Djivo stopped for a second and leaning over squeezed Catherine’s hand. “As chance would have it the Jewish quarter in Palermo is very close to the church of Santa Maria dell’Ammiraglio. Interestingly, the church which had been built by Roger II’s admiral George of Antioch - the man who created a brief North African empire in eastern Tunisia for his King - had a mosaic which showed King Roger being crowned directly by Christ and not by the Pope, whose blessing was normally represented. I learnt that most of the people in the quarter were descendants of Jews who had emigrated from Tunisia during the time of the brief Norman occupation. As I walked, one day, down its central street I approached a group of old men and asked if anyone who could tell me more of the life of Benjamin al-Ukbari. They were polite but gave no information.
That same evening I had a visitor to my lodgings. He was a very old man, nearly blind from cataracts, and accompanied by a small boy who showed him the way. He wore a white hooded cloak. and introduced himself as Jacob ben Moses Erridah. After greeting Gever and de Contreras in Spanish he spoke to me in Venetian. Now very few people speak Venetian, least of all in Sicily where the Genovese had more influence but he indicated that he knew I was a Ragusan and would understand. He asked that Gever and de Contreras would take the small boy outside so that he could talk to me in private. I agreed and once alone, no more than with you tonight, he then gave me a secret sign.
I was flummoxed. I asked if he was Jewish and he said yes. I then asked him how he was aware of the secret acknowledgement and his story is so incredible that I still cannot fathom why I was entrusted with the information. I remember leading him to a cushioned bench near the window. Outside you could hear the light hearted voices of people returning from their evening stroll on the Marina. The peeling bellsounds of the many nearby churches seemed to vibrate for an unearthly time in the still night air. The old man Jacob settled himself and began his story.” Djivo hesitated and then moved up the bed to sit closer to Catherine. He wrapped one hand around her shoulders and she snuggled into his warmth.

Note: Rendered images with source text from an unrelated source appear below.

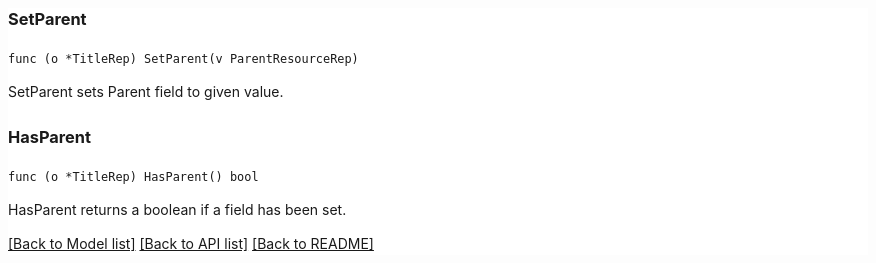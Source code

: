 ### SetParent

`func (o *TitleRep) SetParent(v ParentResourceRep)`

SetParent sets Parent field to given value.

### HasParent

`func (o *TitleRep) HasParent() bool`

HasParent returns a boolean if a field has been set.


[[Back to Model list]](../README.md#documentation-for-models) [[Back to API list]](../README.md#documentation-for-api-endpoints) [[Back to README]](../README.md)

“Go on Djivo, complete the whole story. It really is most interesting,” Catherine purred from beneath the furs.
He looked at her for a long time before pulling her even closer. “There are moments in one’s life like tonight and that night which, no matter what else transpires, will always remain etched in clarity. At the start I was only half listening to him, still puzzled by this old Jew’s knowledge of the secret signal. As if he could sense this, Jacob ben Moses Erridah asked me to sit down as well. I remember him talking my hand and tracing the palm lines before he spoke again, ‘Do you know that today is the 9th of Av, the holy day that most Jews observe as the anniversary of the destruction of both the First and Second Temples? It is also the anniversary of the fall of Bethar, the final battle of the revolt that Bar Kochba led against the Romans. Tomorrow is the day that I and my brothers observe but none the less it is still a day of great significance. My knowledge of the secret signal that you associate with the rites of what goyim call freemasonry, is a mark of the sequence of my identity and predates, by thousands of years, your own knowledge and current comprehension. However, I will explain. If you look to the east you can see the Palace dell Vittoria allo Spasimo. On the ground floor is situated the small church of Sancta Maria in one of whose chapels is the door through which Robert and Roger de Hautville entered the city in 1072. You will be surprised to learn that my ancestor acted as a dragoman or interpreter to Roger I, Count of Sicily.’ I become excited at the mention of King Roger’s father and tried, unsuccessfully, to hide it from Jacob.” ‘Your ancestor?’ I enquired. ‘Yes, Benjamin Al-Ukbari,' he continued. 'The man you asked about in the street today. That is why I am here. Not many Christians since the time of King Roger II have asked of him. I want to know why.' I felt by now completely at ease and did not hesitate to tell this old man of my quest and how I had found mention of his ancestors name in Roger II’s writings. When I finished my account, the old Jew said nothing for a while before whistling softly. ‘badonenu! ’ Jacob then continued . . .”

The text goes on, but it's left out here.